# TASK BRIEF
Your answer must be an exact copy of the lines below, from the first through the one with "Hi there 👋 🦉", with no pictures.

[EXTRACTED RECORDS]

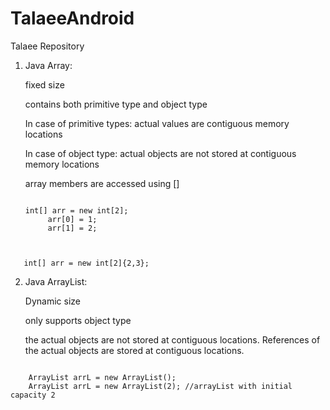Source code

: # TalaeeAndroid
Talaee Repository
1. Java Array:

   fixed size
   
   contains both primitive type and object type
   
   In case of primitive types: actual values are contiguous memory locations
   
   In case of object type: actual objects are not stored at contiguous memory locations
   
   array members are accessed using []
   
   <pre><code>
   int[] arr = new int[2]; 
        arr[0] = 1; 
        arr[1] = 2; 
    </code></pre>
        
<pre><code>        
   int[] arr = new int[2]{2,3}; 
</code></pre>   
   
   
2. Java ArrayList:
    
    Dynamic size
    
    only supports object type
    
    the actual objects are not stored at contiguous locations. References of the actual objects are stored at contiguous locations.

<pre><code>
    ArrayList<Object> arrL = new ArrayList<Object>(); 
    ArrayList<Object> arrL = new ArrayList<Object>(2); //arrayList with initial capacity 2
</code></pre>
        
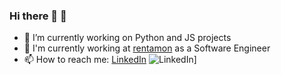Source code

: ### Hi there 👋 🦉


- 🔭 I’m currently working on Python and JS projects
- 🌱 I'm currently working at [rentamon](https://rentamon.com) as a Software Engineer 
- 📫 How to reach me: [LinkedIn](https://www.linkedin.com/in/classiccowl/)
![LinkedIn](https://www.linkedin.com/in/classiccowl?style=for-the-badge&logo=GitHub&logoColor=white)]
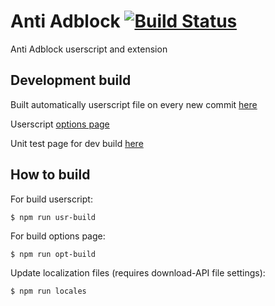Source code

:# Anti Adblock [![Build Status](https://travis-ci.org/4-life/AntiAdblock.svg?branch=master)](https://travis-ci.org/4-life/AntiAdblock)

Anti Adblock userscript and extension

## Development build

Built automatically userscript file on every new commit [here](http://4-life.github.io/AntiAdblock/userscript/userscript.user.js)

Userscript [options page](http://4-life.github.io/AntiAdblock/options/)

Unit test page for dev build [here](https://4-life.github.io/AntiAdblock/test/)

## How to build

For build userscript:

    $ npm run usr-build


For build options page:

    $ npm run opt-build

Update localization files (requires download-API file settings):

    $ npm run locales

[/EXTRACTED RECORDS]

# YOUR SOLUTION
Source code

: # TalaeeAndroid
Talaee Repository
1. Java Array:

   fixed size
   
   contains both primitive type and object type
   
   In case of primitive types: actual values are contiguous memory locations
   
   In case of object type: actual objects are not stored at contiguous memory locations
   
   array members are accessed using []
   
   <pre><code>
   int[] arr = new int[2]; 
        arr[0] = 1; 
        arr[1] = 2; 
    </code></pre>
        
<pre><code>        
   int[] arr = new int[2]{2,3}; 
</code></pre>   
   
   
2. Java ArrayList:
    
    Dynamic size
    
    only supports object type
    
    the actual objects are not stored at contiguous locations. References of the actual objects are stored at contiguous locations.

<pre><code>
    ArrayList<Object> arrL = new ArrayList<Object>(); 
    ArrayList<Object> arrL = new ArrayList<Object>(2); //arrayList with initial capacity 2
</code></pre>
        
Source code

: ### Hi there 👋 🦉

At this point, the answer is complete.